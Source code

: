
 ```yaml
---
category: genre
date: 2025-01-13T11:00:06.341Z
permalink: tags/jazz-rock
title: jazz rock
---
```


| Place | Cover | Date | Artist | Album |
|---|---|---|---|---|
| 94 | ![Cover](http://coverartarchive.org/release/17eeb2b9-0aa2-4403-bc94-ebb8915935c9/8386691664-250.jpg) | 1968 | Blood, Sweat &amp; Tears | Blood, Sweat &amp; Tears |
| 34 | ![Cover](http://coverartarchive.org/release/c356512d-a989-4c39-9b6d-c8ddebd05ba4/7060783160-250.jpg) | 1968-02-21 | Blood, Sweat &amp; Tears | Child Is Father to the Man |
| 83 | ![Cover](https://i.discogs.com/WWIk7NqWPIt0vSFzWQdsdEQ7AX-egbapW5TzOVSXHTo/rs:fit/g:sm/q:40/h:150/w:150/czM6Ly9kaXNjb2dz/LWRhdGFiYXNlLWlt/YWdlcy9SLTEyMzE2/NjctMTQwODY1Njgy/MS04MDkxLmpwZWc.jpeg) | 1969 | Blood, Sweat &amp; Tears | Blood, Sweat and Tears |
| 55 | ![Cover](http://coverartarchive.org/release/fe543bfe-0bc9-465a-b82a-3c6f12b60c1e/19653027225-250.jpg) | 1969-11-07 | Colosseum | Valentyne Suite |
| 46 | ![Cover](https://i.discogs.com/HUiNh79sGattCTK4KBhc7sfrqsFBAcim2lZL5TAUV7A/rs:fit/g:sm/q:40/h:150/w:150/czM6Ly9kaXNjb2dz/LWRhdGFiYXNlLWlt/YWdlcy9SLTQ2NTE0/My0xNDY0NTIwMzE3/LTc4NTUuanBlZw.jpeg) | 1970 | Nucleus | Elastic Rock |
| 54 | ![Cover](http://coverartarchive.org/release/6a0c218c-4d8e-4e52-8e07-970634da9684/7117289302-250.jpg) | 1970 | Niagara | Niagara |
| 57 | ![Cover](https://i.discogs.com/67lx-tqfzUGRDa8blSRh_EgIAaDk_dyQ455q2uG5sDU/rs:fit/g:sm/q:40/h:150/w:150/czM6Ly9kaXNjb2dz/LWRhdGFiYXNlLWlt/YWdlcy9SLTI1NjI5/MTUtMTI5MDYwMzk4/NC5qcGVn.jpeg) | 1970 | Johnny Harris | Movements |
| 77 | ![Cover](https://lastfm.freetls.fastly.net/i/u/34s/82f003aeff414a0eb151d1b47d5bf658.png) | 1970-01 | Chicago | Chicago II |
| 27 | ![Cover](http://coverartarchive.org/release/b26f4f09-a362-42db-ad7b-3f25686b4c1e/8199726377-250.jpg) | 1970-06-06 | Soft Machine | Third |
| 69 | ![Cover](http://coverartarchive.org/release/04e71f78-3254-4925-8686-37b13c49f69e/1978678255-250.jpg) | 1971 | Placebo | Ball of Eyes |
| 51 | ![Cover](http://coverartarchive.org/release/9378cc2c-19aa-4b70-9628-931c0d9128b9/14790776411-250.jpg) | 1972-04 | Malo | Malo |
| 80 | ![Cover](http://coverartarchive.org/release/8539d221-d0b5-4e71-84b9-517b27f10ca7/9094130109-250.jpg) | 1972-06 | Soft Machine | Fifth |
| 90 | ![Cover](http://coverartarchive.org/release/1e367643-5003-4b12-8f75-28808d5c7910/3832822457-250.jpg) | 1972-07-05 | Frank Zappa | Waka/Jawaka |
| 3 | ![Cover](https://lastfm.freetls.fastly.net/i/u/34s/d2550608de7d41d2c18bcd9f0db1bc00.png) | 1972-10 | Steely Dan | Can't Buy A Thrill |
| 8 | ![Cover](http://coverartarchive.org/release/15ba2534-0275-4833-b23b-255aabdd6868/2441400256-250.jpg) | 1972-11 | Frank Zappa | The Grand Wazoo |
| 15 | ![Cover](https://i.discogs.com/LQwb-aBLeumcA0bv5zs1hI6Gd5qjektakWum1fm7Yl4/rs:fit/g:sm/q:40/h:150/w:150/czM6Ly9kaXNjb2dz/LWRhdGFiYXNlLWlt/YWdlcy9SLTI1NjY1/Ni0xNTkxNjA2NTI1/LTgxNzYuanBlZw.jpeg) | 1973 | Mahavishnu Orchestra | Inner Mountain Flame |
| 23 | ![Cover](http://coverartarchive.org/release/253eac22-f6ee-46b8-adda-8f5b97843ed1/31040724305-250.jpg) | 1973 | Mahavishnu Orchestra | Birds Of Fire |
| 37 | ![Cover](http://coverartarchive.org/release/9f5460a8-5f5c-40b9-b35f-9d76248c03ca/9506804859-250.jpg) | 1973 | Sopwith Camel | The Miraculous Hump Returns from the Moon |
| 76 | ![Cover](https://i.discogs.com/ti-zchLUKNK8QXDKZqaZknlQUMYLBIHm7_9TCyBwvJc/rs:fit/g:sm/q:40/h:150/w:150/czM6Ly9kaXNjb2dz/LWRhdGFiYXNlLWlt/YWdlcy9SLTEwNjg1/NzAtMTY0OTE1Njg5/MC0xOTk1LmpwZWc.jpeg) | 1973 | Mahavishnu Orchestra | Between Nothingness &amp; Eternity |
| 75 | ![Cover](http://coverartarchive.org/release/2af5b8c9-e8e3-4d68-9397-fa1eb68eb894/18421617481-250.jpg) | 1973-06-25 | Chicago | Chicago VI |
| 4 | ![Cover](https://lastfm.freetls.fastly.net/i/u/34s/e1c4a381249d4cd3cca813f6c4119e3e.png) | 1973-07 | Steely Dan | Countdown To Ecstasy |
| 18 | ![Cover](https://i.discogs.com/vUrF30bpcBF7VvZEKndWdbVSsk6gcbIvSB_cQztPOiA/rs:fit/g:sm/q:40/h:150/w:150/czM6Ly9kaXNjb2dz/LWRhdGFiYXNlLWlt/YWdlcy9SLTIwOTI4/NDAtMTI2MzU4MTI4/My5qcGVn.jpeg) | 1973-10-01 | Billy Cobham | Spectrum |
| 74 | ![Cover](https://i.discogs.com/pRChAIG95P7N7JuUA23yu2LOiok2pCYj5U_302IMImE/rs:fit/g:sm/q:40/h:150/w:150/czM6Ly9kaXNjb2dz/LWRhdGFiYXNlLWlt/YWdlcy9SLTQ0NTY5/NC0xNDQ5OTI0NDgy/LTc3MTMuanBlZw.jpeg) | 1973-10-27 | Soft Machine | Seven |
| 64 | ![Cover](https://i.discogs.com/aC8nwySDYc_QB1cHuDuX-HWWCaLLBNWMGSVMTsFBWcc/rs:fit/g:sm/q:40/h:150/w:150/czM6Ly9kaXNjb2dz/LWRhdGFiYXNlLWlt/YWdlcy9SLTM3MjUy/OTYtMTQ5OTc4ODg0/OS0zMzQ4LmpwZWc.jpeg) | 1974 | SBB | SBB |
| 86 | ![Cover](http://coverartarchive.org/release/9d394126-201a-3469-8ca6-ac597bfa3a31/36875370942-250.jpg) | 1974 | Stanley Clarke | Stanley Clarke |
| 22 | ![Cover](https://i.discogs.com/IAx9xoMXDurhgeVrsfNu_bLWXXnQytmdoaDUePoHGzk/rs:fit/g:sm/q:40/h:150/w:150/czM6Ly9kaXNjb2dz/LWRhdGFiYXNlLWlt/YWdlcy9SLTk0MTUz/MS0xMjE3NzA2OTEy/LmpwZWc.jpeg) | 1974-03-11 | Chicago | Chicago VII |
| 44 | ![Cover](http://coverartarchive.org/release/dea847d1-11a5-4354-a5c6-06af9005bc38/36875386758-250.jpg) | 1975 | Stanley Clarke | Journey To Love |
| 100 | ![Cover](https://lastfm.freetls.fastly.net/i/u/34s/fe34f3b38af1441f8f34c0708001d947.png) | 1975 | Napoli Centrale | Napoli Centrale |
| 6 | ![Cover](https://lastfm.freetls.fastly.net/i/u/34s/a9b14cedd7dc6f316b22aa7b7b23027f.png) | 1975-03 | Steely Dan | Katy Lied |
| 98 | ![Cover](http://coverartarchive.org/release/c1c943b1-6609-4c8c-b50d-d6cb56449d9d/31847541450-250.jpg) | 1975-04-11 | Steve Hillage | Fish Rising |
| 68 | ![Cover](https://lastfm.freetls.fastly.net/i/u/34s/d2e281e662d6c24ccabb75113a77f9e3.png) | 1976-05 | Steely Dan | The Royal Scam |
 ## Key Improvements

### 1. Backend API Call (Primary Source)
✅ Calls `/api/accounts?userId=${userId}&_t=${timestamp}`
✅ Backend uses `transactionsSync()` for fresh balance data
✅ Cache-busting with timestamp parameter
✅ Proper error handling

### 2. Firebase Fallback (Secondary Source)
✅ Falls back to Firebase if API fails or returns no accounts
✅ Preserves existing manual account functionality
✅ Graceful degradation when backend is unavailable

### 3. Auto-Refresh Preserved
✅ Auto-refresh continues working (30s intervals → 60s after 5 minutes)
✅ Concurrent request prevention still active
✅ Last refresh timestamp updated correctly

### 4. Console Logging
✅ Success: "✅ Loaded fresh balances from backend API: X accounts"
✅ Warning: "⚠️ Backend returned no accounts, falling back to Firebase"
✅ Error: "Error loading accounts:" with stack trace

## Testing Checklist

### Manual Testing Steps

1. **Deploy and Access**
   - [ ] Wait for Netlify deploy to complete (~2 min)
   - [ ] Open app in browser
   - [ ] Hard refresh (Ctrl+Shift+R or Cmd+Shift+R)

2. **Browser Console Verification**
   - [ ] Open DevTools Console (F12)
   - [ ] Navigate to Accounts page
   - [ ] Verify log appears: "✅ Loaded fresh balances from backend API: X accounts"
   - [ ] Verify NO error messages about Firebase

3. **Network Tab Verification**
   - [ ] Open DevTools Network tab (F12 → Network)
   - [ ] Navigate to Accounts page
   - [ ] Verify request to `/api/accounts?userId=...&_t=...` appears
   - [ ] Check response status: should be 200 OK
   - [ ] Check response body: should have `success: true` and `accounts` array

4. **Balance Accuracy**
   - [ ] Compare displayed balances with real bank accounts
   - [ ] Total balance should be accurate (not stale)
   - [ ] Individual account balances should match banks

What to produce =>
Repeat exactly the lines of the material from the one with "timestamp updated correctly" through the end, both the first and the last included.

Response area =>
✅ Last refresh timestamp updated correctly

### 4. Console Logging
✅ Success: "✅ Loaded fresh balances from backend API: X accounts"
✅ Warning: "⚠️ Backend returned no accounts, falling back to Firebase"
✅ Error: "Error loading accounts:" with stack trace

## Testing Checklist

### Manual Testing Steps

1. **Deploy and Access**
   - [ ] Wait for Netlify deploy to complete (~2 min)
   - [ ] Open app in browser
   - [ ] Hard refresh (Ctrl+Shift+R or Cmd+Shift+R)

2. **Browser Console Verification**
   - [ ] Open DevTools Console (F12)
   - [ ] Navigate to Accounts page
   - [ ] Verify log appears: "✅ Loaded fresh balances from backend API: X accounts"
   - [ ] Verify NO error messages about Firebase

3. **Network Tab Verification**
   - [ ] Open DevTools Network tab (F12 → Network)
   - [ ] Navigate to Accounts page
   - [ ] Verify request to `/api/accounts?userId=...&_t=...` appears
   - [ ] Check response status: should be 200 OK
   - [ ] Check response body: should have `success: true` and `accounts` array

4. **Balance Accuracy**
   - [ ] Compare displayed balances with real bank accounts
   - [ ] Total balance should be accurate (not stale)
   - [ ] Individual account balances should match banks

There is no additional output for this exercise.